Debbie Wilson-Henri and Paul Henri

The couple, who have lived in the area for 21 years, have endured a battle with their insurance company.

Work eventually was able to start, albeit slowly, in January 2020 but when lockdown arrived - it again was halted

Debbie said: “We feel a little battle scarred to say the least.

“We hope to get the kitchen handed back to us on September 11 to re-open on September 18 with the best kitchen in the Vale of Clwyd.”

The fire, and the subsequent closure, has had a huge impact on the Debbie and Paul.

Debbie explained: "Not only watching out successful business struggle along, but letting our regular customers down - pensioners who rely on our senior service lunches, family weddings, birthdays and funerals, all those important life events that generations of local families have celebrated in the Pigeons.

"This also happening on top of losing our parents in the previous three years, myself contracting pneumonia and shattering my ankle in three places.

"The support from the locals and our regulars has been immense and we really would like to send a heartfelt thank you to them all."

In terms of the kitchen and works, the couple have spent about £70,000.

Rhyl Journal:

Damage to the kitchen. The kitchen has needed a complete re-build

"It has meant a complete rebuild," Debbie said.

"The restaurant has been redecorated but we have retained our original look.

"We have a new menu with some old favourites and some weekly changing specials depending on what is fresh.

"We can't wait to welcome customers back in."

Measures have been put in place in terms of social distancing but the venue has 'plenty of space' for diners between the restaurant, snug, bar and outside.

The Three Pigeons Inn has been awarded 'Good to Go' from Visit Wales and AA Covid confident certificate.

Debbie said: "Ironically, we have also just been awarded a Trip Advisor special award being voted in the top 10 per cent of restaurants in the world. We also have a special award from CAMRA for being in the Good Beer Guide for 10 consecutive years, and we are in the AA Good Pub Guide.

"We have always been at the heart of the community and want that to continue.

"Lots of local businesses rely on us from local holiday lets and B&B's to small local food suppliers and breweries.

"It is a symbiotic relationship so everyone is looking forward to us opening fully again."

Debbie said she and Paul originally purchased the Pigeons by accident.

She said: "I had always wanted to go into hospitality [Paul didn't]. I was an area manager in retail and Paul was a depot manager for Howdens Joinery.

"We were living in Llanfair DC and used to walk to the Pigeons for a drink as we always loved the place.
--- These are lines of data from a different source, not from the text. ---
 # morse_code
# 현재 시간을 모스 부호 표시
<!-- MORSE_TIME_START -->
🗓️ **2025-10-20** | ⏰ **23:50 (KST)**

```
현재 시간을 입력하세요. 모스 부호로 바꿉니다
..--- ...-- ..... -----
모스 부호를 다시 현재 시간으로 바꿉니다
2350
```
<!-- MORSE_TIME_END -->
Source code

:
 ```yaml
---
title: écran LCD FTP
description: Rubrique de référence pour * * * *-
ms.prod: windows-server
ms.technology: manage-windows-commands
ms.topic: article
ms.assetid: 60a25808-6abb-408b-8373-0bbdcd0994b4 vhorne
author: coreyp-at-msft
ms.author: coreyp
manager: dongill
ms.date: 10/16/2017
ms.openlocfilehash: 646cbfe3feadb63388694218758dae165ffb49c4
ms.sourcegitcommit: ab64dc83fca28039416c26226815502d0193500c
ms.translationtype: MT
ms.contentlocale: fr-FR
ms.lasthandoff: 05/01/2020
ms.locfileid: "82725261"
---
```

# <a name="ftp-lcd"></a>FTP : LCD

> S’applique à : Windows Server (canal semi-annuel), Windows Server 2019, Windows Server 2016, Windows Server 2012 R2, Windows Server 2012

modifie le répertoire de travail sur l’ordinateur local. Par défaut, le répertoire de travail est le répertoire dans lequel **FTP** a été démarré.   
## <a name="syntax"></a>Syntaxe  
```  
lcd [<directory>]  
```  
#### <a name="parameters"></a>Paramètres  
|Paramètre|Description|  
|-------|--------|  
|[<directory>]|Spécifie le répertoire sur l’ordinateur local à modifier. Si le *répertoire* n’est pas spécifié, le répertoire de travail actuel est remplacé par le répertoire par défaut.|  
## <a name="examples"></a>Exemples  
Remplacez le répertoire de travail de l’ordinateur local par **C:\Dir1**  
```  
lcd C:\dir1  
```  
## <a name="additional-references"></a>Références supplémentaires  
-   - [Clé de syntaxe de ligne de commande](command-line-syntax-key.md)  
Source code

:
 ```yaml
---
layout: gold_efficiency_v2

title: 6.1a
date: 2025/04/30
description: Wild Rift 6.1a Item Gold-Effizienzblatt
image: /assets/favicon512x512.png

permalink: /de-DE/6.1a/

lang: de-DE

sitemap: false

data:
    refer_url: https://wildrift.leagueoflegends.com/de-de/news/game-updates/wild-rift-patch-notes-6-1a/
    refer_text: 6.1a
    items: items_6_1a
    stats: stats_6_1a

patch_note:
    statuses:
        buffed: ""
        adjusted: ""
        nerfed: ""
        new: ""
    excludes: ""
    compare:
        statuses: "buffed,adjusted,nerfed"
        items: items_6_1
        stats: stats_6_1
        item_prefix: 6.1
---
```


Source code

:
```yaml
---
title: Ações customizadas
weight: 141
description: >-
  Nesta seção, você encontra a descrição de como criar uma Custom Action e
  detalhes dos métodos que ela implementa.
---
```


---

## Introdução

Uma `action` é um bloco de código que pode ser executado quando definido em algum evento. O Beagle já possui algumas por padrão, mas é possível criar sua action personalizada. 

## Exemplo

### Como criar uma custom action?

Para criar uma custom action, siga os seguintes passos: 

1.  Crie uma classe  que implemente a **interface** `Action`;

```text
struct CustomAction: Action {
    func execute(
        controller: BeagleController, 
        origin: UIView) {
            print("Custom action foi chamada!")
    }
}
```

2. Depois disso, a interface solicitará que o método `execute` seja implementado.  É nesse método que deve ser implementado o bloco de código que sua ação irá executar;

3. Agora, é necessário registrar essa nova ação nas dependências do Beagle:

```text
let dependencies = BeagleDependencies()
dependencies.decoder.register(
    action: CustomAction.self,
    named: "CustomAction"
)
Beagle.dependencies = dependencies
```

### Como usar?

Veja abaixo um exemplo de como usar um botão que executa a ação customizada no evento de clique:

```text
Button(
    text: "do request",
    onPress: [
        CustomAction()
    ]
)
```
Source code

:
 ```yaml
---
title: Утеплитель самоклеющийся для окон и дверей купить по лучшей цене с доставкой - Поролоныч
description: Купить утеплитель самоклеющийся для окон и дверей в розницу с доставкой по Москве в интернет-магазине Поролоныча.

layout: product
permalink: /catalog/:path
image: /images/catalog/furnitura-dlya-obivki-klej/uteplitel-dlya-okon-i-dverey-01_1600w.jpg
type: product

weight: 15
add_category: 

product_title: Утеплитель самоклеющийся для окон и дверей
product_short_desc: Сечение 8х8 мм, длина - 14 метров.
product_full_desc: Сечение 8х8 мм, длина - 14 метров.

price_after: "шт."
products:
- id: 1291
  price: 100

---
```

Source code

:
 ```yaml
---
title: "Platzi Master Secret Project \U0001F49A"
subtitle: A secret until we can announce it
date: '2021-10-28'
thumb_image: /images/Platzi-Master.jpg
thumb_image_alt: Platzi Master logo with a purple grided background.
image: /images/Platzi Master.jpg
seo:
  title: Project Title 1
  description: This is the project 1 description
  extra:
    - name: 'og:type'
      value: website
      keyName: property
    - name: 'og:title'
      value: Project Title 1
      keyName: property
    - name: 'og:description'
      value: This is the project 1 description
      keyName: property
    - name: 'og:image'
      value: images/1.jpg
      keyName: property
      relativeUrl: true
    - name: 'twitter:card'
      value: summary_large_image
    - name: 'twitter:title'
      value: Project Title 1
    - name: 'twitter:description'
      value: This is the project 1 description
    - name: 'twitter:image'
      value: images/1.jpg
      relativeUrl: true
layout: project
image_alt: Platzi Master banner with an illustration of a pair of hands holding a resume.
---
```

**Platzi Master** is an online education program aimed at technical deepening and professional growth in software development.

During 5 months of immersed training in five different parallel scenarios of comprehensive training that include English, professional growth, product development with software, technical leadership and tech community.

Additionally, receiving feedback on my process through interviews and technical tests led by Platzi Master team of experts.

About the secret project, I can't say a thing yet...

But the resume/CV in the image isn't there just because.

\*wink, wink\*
"Easter weekend in 2011 we decided to camp on the field with some friends to save the walk home. Late in the evening Paul was standing next to the previous owner, Jim, in the gents and blurted out 'We love your pub'. Jim said 'It's for sale', and the rest is history.
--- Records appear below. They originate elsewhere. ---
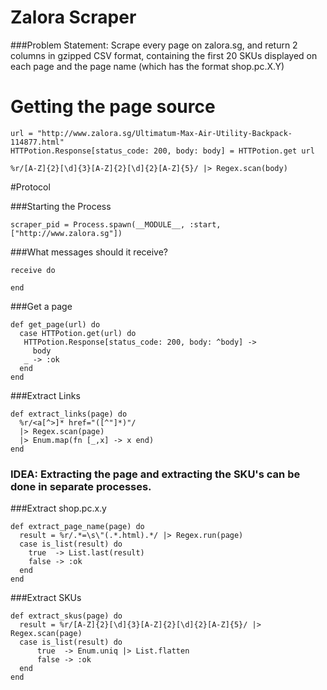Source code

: # Zalora Scraper

###Problem Statement:
Scrape every page on zalora.sg, and return 2 columns in gzipped CSV format, containing the first 20 SKUs displayed on each page and the page name (which has the format shop.pc.X.Y)

# Getting the page source
```
url = "http://www.zalora.sg/Ultimatum-Max-Air-Utility-Backpack-114877.html"
HTTPotion.Response[status_code: 200, body: body] = HTTPotion.get url

%r/[A-Z]{2}[\d]{3}[A-Z]{2}[\d]{2}[A-Z]{5}/ |> Regex.scan(body)
```
#Protocol

###Starting the Process

```
scraper_pid = Process.spawn(__MODULE__, :start, ["http://www.zalora.sg"])
```

###What messages should it receive?

```
receive do

end
```


###Get a page

```
def get_page(url) do
  case HTTPotion.get(url) do
   HTTPotion.Response[status_code: 200, body: ^body] ->
     body
   _ -> :ok  
  end
end 
```

###Extract Links
```
def extract_links(page) do
  %r/<a[^>]* href="([^"]*)"/ 
  |> Regex.scan(page) 
  |> Enum.map(fn [_,x] -> x end)
end
```

### IDEA: Extracting the page and extracting the SKU's can be done in separate processes.

###Extract shop.pc.x.y
```
def extract_page_name(page) do
  result = %r/.*=\s\"(.*.html).*/ |> Regex.run(page)
  case is_list(result) do 
  	true  -> List.last(result)
  	false -> :ok
  end
end
```
###Extract SKUs
```
def extract_skus(page) do
  result = %r/[A-Z]{2}[\d]{3}[A-Z]{2}[\d]{2}[A-Z]{5}/ |> Regex.scan(page)
  case is_list(result) do
      true  -> Enum.uniq |> List.flatten  
      false -> :ok
  end
end
```

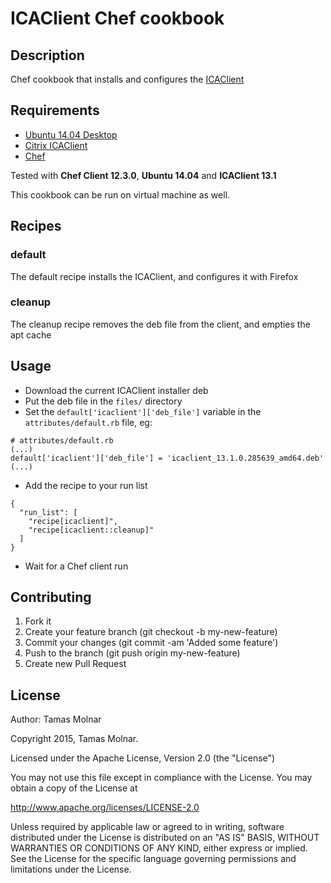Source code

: # ICAClient Chef cookbook

## Description

Chef cookbook that installs and configures the [ICAClient](https://www.citrix.com/downloads/citrix-receiver/linux/receiver-for-linux-131.html)

## Requirements

* [Ubuntu 14.04 Desktop](http://ubuntu.com)
* [Citrix ICAClient](https://www.citrix.com/downloads/citrix-receiver/linux/receiver-for-linux-131.html)
* [Chef](http://chef.io)

Tested with **Chef Client 12.3.0**, **Ubuntu 14.04** and **ICAClient 13.1**

This cookbook can be run on virtual machine as well.

## Recipes

### default

The default recipe installs the ICAClient, and configures it with Firefox

### cleanup

The cleanup recipe removes the deb file from the client, and empties the apt cache

## Usage

* Download the current ICAClient installer deb
* Put the deb file in the `files/` directory
* Set the `default['icaclient']['deb_file']` variable in the `attributes/default.rb` file, eg:
```
# attributes/default.rb
(...)
default['icaclient']['deb_file'] = 'icaclient_13.1.0.285639_amd64.deb'
(...)
```
* Add the recipe to your run list
```
{
  "run_list": [
    "recipe[icaclient]",
    "recipe[icaclient::cleanup]"
  ]
}
```
* Wait for a Chef client run

## Contributing

1. Fork it
2. Create your feature branch (git checkout -b my-new-feature)
3. Commit your changes (git commit -am 'Added some feature')
4. Push to the branch (git push origin my-new-feature)
5. Create new Pull Request

## License

Author: Tamas Molnar

Copyright 2015, Tamas Molnar.

Licensed under the Apache License, Version 2.0 (the "License")

You may not use this file except in compliance with the License.
You may obtain a copy of the License at

http://www.apache.org/licenses/LICENSE-2.0

Unless required by applicable law or agreed to in writing, software
distributed under the License is distributed on an "AS IS" BASIS,
WITHOUT WARRANTIES OR CONDITIONS OF ANY KIND, either express or implied.
See the License for the specific language governing permissions and
limitations under the License.

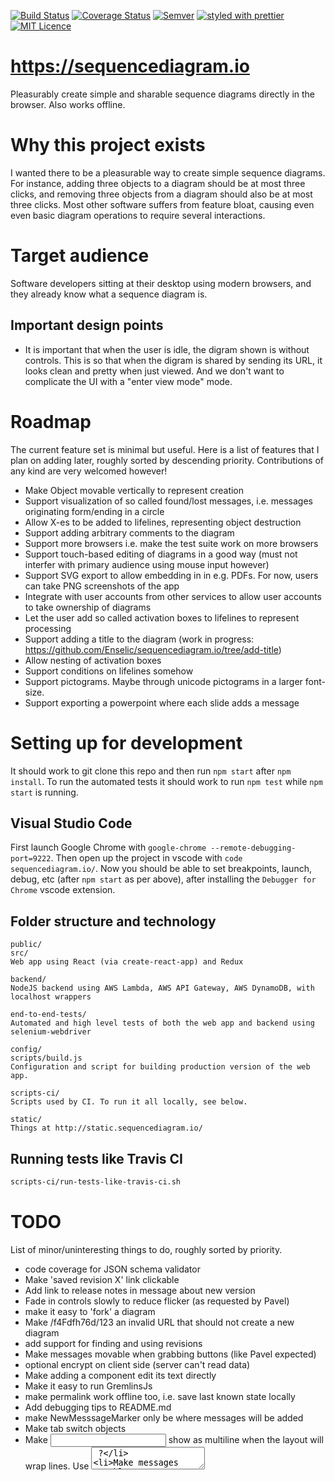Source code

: [![Build Status](https://travis-ci.org/Enselic/sequencediagram.io.svg?branch=master)](https://travis-ci.org/Enselic/sequencediagram.io)
[![Coverage Status](https://coveralls.io/repos/github/Enselic/sequencediagram.io/badge.svg?branch=master)](https://coveralls.io/github/Enselic/sequencediagram.io?branch=master)
[![Semver](http://img.shields.io/SemVer/2.0.0.png)](http://semver.org/spec/v2.0.0.html)
[![styled with prettier](https://img.shields.io/badge/styled_with-prettier-ff69b4.svg)](https://github.com/prettier/prettier)
[![MIT Licence](https://badges.frapsoft.com/os/mit/mit.png?v=103)](https://opensource.org/licenses/mit-license.php)

https://sequencediagram.io
==========================

Pleasurably create simple and sharable sequence diagrams directly in the browser. Also works offline.


Why this project exists
=======================

I wanted there to be a pleasurable way to create simple sequence diagrams.
For instance, adding three objects to a diagram should be at most three clicks,
and removing three objects from a diagram should also be at most three clicks.
Most other software suffers from feature bloat, causing even even basic diagram operations
to require several interactions.


Target audience
===============

Software developers sitting at their desktop using modern browsers, and they
already know what a sequence diagram is.

Important design points
-----------------------

* It is important that when the user is idle, the digram shown is without controls.
This is so that when the digram is shared by sending its URL, it looks clean and pretty when just viewed. And we don't want to complicate the UI with a "enter view mode" mode.


Roadmap
=======

The current feature set is minimal but useful.
Here is a list of features that I plan on adding later, roughly sorted by descending priority.
Contributions of any kind are very welcomed however!

- Make Object movable vertically to represent creation
- Support visualization of so called found/lost messages, i.e. messages originating form/ending in a circle
- Allow X-es to be added to lifelines, representing object destruction
- Support adding arbitrary comments to the diagram
- Support more browsers i.e. make the test suite work on more browsers
- Support touch-based editing of diagrams in a good way (must not interfer with primary audience using mouse input however)
- Support SVG export to allow embedding in in e.g. PDFs. For now, users can take PNG screenshots of the app
- Integrate with user accounts from other services to allow user accounts to take ownership of diagrams
- Let the user add so called activation boxes to lifelines to represent processing
- Support adding a title to the diagram (work in progress: https://github.com/Enselic/sequencediagram.io/tree/add-title)
- Allow nesting of activation boxes
- Support conditions on lifelines somehow
- Support pictograms. Maybe through unicode pictograms in a larger font-size.
- Support exporting a powerpoint where each slide adds a message


Setting up for development
==========================

It should work to git clone this repo and then run `npm start` after `npm install`.
To run the automated tests it should work to run `npm test` while `npm start` is
running.

Visual Studio Code
------------------

First launch Google Chrome with `google-chrome --remote-debugging-port=9222`.
Then open up the project in vscode with `code sequencediagram.io/`. Now you
should be able to set breakpoints, launch, debug, etc (after `npm start` as per
above), after installing the `Debugger for Chrome` vscode extension.

Folder structure and technology
----------------------------

```
public/
src/
Web app using React (via create-react-app) and Redux

backend/
NodeJS backend using AWS Lambda, AWS API Gateway, AWS DynamoDB, with localhost wrappers

end-to-end-tests/
Automated and high level tests of both the web app and backend using selenium-webdriver

config/
scripts/build.js
Configuration and script for building production version of the web app.

scripts-ci/
Scripts used by CI. To run it all locally, see below.

static/
Things at http://static.sequencediagram.io/
```

Running tests like Travis CI
----------------------------

```bash
scripts-ci/run-tests-like-travis-ci.sh
```


TODO
====

List of minor/uninteresting things to do, roughly sorted by priority.
- code coverage for JSON schema validator
- Make 'saved revision X' link clickable
- Add link to release notes in message about new version
- Fade in controls slowly to reduce flicker (as requested by Pavel)
- make it easy to 'fork' a diagram
- Make /f4Fdfh76d/123 an invalid URL that should not create a new diagram
- add support for finding and using revisions
- Make messages movable when grabbing buttons (like Pavel expected)
- optional encrypt on client side (server can't read data)
- Make adding a component edit its text directly
- Make it easy to run GremlinsJs
- make permalink work offline too, i.e. save last known state locally
- Add debugging tips to README.md
- make NewMesssageMarker only be where messages will be added
- Make tab switch objects
- Make <input /> show as multiline when the layout will wrap lines. Use <textarea /> ?
- Make messages movable horizontally

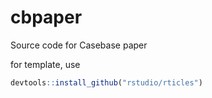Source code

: # cbpaper
Source code for Casebase paper

for template, use 

```R 
devtools::install_github("rstudio/rticles")
```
"We bought the place and moved in in October.

"We don't have any children, this place has been our baby."

Despite being their baby, Debbie and Paul have just agreed a sale of the business.

"It is with mixed feelings that we do this," Debbie said.
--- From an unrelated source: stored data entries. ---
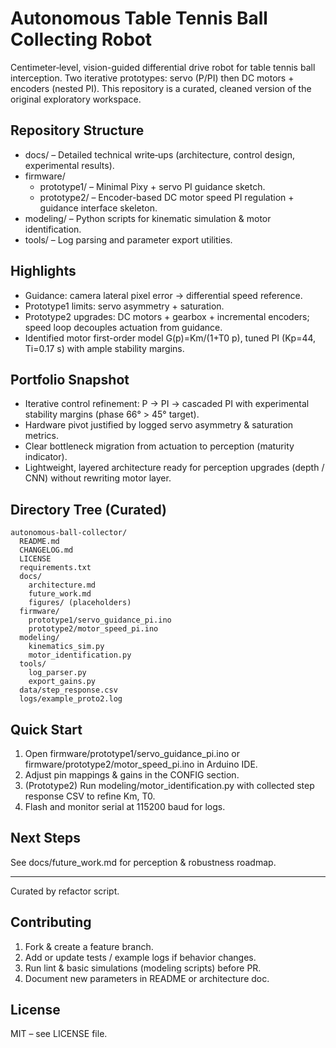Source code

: # Autonomous Table Tennis Ball Collecting Robot

Centimeter‑level, vision-guided differential drive robot for table tennis ball interception. Two iterative prototypes: servo (P/PI) then DC motors + encoders (nested PI). This repository is a curated, cleaned version of the original exploratory workspace.

## Repository Structure
- docs/ – Detailed technical write‑ups (architecture, control design, experimental results).
- firmware/
  - prototype1/ – Minimal Pixy + servo PI guidance sketch.
  - prototype2/ – Encoder-based DC motor speed PI regulation + guidance interface skeleton.
- modeling/ – Python scripts for kinematic simulation & motor identification.
- tools/ – Log parsing and parameter export utilities.

## Highlights
- Guidance: camera lateral pixel error -> differential speed reference.
- Prototype1 limits: servo asymmetry + saturation.
- Prototype2 upgrades: DC motors + gearbox + incremental encoders; speed loop decouples actuation from guidance.
- Identified motor first-order model G(p)=Km/(1+T0 p), tuned PI (Kp=44, Ti=0.17 s) with ample stability margins.

## Portfolio Snapshot
- Iterative control refinement: P → PI → cascaded PI with experimental stability margins (phase 66° > 45° target).
- Hardware pivot justified by logged servo asymmetry & saturation metrics.
- Clear bottleneck migration from actuation to perception (maturity indicator).
- Lightweight, layered architecture ready for perception upgrades (depth / CNN) without rewriting motor layer.

## Directory Tree (Curated)
```
autonomous-ball-collector/
  README.md
  CHANGELOG.md
  LICENSE
  requirements.txt
  docs/
    architecture.md
    future_work.md
    figures/ (placeholders)
  firmware/
    prototype1/servo_guidance_pi.ino
    prototype2/motor_speed_pi.ino
  modeling/
    kinematics_sim.py
    motor_identification.py
  tools/
    log_parser.py
    export_gains.py
  data/step_response.csv
  logs/example_proto2.log
```

## Quick Start
1. Open firmware/prototype1/servo_guidance_pi.ino or firmware/prototype2/motor_speed_pi.ino in Arduino IDE.
2. Adjust pin mappings & gains in the CONFIG section.
3. (Prototype2) Run modeling/motor_identification.py with collected step response CSV to refine Km, T0.
4. Flash and monitor serial at 115200 baud for logs.

## Next Steps
See docs/future_work.md for perception & robustness roadmap.

---
Curated by refactor script.

## Contributing
1. Fork & create a feature branch.
2. Add or update tests / example logs if behavior changes.
3. Run lint & basic simulations (modeling scripts) before PR.
4. Document new parameters in README or architecture doc.

## License
MIT – see LICENSE file.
"We are both very sad to leave, but with what we have been through in the last few years, and particularly the fight we have had to get our beautiful building and business back again we feel that we will leave it in a really strong position for the new owners who are keen and excited and want to continue where we leave off."

Debbie has also been diagnosed with a minor heart condition.

Debbie added: "I have been advised to avoid stress.

"This has driven the decision to move on now."